== RECORDS ==

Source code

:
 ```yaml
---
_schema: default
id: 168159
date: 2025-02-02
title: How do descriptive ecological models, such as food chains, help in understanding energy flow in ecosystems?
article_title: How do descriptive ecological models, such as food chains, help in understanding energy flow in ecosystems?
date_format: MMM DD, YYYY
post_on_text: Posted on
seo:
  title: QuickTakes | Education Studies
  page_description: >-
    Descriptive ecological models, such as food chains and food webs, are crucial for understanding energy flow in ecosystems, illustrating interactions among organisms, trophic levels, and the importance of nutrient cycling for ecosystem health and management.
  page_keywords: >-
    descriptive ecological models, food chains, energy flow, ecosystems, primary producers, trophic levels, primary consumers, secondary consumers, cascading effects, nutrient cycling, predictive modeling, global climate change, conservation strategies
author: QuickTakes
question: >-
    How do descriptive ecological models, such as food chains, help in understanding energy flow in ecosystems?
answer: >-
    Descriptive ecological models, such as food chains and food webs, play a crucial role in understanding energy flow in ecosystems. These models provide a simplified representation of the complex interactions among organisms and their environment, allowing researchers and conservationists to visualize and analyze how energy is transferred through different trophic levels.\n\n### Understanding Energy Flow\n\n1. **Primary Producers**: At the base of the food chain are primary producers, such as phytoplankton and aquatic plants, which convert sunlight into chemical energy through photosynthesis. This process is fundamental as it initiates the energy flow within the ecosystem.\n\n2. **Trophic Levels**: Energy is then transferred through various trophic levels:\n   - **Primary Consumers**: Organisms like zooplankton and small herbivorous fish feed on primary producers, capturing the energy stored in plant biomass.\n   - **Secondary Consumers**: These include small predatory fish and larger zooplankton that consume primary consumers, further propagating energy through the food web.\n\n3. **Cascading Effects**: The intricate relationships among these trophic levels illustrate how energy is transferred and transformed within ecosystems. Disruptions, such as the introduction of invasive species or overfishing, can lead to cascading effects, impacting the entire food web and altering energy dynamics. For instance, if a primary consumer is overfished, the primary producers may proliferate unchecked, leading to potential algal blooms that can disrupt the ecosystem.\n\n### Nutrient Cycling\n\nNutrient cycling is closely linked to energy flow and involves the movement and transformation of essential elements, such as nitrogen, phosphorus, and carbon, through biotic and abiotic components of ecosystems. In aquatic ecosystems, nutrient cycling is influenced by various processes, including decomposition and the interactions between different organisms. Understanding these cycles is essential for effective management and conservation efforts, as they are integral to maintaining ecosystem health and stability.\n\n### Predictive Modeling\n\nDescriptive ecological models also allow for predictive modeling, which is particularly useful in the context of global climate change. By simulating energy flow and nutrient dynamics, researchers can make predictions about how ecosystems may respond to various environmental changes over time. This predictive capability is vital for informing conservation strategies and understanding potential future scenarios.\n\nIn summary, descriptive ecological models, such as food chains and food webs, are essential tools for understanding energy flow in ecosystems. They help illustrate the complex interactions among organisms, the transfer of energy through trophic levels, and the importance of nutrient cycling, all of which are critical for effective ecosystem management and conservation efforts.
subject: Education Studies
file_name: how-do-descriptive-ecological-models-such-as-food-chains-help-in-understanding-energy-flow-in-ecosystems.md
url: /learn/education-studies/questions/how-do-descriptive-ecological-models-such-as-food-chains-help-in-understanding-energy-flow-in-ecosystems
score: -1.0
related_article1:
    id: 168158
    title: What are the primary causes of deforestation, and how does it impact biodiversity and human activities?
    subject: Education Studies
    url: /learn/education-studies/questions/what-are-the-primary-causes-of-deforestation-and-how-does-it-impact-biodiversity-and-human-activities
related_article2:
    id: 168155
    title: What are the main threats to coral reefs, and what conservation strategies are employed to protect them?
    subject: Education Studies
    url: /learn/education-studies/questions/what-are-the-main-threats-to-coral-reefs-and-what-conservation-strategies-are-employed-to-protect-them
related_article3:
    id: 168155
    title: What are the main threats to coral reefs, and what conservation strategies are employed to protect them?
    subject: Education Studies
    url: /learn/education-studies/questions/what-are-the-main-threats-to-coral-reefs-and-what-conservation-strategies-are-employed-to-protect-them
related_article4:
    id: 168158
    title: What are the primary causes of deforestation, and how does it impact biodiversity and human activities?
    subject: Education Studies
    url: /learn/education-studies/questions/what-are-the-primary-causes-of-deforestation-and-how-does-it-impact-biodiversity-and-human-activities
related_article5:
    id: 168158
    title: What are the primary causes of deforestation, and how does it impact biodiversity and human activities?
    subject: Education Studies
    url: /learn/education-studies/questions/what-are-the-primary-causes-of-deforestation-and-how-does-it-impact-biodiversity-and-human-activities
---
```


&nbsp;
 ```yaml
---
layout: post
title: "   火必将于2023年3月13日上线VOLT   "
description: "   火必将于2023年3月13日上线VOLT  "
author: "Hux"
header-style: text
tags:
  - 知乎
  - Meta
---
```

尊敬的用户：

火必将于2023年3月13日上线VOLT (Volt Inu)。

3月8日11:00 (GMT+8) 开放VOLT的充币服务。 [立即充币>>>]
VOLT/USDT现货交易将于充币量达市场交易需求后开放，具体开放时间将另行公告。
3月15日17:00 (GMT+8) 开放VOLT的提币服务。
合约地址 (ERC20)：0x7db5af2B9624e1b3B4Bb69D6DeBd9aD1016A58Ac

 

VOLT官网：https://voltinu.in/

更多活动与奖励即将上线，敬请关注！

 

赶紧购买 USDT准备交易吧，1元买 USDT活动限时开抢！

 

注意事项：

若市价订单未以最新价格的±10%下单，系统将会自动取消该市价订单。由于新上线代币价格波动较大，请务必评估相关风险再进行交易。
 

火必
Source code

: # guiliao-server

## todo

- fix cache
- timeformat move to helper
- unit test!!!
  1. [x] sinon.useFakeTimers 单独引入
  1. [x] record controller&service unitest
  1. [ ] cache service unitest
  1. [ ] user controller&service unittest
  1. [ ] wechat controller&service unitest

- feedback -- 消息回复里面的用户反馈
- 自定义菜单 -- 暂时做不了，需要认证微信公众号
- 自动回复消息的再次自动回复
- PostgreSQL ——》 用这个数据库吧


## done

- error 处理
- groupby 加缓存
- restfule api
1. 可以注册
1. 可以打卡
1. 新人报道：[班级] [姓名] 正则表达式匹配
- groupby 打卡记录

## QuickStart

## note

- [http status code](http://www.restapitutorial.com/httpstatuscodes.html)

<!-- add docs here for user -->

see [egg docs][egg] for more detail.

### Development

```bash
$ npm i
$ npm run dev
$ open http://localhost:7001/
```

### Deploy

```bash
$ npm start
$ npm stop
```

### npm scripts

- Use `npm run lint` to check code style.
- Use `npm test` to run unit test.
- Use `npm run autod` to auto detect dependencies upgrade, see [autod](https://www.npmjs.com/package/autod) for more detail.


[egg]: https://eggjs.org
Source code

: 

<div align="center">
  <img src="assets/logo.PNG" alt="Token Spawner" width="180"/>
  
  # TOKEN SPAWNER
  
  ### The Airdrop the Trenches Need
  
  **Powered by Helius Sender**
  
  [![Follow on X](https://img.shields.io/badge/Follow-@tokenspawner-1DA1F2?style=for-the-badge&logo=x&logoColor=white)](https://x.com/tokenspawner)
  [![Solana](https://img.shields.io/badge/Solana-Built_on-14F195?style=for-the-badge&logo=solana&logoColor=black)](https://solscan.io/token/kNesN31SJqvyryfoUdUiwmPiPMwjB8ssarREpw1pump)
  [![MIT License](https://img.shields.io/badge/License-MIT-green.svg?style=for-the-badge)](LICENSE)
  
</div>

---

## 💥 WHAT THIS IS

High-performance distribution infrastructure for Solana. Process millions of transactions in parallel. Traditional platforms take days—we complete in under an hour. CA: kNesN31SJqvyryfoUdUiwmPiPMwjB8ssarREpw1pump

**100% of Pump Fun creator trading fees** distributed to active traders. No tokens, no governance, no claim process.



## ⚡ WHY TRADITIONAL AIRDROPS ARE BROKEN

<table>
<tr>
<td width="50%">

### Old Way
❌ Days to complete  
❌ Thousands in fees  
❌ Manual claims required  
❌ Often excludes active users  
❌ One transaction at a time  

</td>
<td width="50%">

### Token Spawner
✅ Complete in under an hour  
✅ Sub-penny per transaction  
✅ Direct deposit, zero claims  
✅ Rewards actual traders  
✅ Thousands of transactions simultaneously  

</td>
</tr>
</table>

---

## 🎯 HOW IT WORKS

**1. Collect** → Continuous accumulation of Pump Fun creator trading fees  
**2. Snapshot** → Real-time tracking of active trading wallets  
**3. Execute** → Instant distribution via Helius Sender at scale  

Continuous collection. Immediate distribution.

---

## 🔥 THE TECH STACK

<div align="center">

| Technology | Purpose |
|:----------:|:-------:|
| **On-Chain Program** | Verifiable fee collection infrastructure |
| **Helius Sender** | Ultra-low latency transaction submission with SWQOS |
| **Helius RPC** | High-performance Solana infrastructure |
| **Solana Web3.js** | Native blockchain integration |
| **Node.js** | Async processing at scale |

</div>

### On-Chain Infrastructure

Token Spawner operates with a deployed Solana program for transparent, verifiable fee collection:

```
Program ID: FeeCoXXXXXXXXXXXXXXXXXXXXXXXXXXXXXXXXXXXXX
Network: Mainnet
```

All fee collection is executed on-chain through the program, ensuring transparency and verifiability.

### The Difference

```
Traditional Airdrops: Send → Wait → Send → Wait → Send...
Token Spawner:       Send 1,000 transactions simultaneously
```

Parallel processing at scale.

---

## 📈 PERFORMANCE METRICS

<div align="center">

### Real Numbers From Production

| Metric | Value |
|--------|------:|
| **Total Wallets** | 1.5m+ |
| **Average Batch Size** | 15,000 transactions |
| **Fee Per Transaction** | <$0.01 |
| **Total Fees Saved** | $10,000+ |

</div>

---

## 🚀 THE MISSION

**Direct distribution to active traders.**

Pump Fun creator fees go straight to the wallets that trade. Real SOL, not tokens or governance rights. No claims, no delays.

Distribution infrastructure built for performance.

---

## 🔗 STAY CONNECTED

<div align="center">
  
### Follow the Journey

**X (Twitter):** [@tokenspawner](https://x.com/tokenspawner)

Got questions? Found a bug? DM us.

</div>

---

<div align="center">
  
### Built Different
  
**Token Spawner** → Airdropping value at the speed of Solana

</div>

===

— WHAT IS EXPECTED —
From the records above, print exactly the lines that run from the line with "- timeformat move to helper" to the line with "run unit test.", inclusive.

— YOUR RESPONSE —
- timeformat move to helper
- unit test!!!
  1. [x] sinon.useFakeTimers 单独引入
  1. [x] record controller&service unitest
  1. [ ] cache service unitest
  1. [ ] user controller&service unittest
  1. [ ] wechat controller&service unitest

- feedback -- 消息回复里面的用户反馈
- 自定义菜单 -- 暂时做不了，需要认证微信公众号
- 自动回复消息的再次自动回复
- PostgreSQL ——》 用这个数据库吧


## done

- error 处理
- groupby 加缓存
- restfule api
1. 可以注册
1. 可以打卡
1. 新人报道：[班级] [姓名] 正则表达式匹配
- groupby 打卡记录

## QuickStart

## note

- [http status code](http://www.restapitutorial.com/httpstatuscodes.html)

<!-- add docs here for user -->

see [egg docs][egg] for more detail.

### Development

```bash
$ npm i
$ npm run dev
$ open http://localhost:7001/
```

### Deploy

```bash
$ npm start
$ npm stop
```

### npm scripts

- Use `npm run lint` to check code style.
- Use `npm test` to run unit test.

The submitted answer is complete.